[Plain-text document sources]
----

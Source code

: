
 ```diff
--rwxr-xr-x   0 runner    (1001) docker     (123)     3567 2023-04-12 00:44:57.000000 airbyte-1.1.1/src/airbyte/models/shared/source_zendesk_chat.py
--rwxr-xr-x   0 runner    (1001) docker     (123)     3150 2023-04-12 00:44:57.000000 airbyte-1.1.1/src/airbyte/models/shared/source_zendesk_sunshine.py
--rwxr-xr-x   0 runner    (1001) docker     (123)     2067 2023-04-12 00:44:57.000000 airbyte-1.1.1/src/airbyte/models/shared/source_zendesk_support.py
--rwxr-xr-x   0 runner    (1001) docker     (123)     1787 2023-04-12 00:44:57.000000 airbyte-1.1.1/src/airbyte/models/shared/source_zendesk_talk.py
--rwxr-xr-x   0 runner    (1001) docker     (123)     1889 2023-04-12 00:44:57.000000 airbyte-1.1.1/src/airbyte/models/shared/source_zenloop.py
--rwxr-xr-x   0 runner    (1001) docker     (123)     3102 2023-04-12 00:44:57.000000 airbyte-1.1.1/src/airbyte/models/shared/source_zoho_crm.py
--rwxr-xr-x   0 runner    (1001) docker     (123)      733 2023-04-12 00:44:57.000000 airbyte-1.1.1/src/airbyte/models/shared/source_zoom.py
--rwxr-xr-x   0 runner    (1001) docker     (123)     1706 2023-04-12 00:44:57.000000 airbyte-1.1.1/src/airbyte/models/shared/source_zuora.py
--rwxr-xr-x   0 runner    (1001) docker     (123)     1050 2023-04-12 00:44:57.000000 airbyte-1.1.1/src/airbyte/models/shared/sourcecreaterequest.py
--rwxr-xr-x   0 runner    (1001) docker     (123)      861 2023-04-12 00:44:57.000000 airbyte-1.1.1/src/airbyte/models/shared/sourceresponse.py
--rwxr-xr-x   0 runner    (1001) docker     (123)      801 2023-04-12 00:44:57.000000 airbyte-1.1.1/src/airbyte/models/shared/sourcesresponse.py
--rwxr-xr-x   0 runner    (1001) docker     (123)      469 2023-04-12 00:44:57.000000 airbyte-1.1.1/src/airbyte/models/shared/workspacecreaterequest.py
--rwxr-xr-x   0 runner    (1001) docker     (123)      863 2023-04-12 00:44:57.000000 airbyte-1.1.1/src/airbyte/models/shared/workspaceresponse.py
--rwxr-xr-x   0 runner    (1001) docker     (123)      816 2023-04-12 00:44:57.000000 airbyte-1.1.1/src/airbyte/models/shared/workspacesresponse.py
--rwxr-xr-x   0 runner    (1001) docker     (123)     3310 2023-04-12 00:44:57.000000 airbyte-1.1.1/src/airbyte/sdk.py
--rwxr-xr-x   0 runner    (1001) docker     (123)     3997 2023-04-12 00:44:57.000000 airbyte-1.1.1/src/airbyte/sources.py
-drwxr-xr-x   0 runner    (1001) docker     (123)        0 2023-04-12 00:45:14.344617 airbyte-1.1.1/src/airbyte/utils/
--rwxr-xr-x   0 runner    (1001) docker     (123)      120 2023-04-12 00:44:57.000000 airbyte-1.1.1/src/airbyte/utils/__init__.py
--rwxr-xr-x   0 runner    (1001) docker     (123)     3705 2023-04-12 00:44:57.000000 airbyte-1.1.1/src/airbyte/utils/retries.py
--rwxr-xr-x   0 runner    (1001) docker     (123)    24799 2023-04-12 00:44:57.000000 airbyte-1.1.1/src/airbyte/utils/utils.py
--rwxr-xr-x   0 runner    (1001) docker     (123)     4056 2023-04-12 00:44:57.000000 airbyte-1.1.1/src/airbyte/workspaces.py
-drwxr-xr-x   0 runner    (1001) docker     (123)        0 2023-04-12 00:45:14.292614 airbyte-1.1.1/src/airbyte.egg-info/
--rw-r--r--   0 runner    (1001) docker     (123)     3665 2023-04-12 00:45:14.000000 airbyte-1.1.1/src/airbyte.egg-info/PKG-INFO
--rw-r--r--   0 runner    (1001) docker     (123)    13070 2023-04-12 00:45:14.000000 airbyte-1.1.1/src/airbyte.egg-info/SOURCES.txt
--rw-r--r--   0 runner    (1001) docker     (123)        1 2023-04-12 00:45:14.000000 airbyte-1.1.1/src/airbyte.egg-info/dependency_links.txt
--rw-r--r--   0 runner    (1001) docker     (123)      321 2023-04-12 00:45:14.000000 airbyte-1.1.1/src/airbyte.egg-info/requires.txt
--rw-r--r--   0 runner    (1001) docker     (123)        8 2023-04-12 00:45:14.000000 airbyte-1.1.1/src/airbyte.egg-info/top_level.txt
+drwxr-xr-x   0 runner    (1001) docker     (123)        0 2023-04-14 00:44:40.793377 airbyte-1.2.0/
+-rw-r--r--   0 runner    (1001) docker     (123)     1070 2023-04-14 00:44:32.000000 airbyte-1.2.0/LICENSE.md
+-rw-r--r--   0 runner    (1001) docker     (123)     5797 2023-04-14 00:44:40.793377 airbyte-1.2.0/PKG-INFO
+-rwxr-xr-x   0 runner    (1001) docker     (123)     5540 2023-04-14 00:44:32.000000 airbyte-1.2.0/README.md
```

----

Your goal: Copy out the lines above that hold the string "drwxr".

Written answer:
-drwxr-xr-x   0 runner    (1001) docker     (123)        0 2023-04-12 00:45:14.344617 airbyte-1.1.1/src/airbyte/utils/
-drwxr-xr-x   0 runner    (1001) docker     (123)        0 2023-04-12 00:45:14.292614 airbyte-1.1.1/src/airbyte.egg-info/
+drwxr-xr-x   0 runner    (1001) docker     (123)        0 2023-04-14 00:44:40.793377 airbyte-1.2.0/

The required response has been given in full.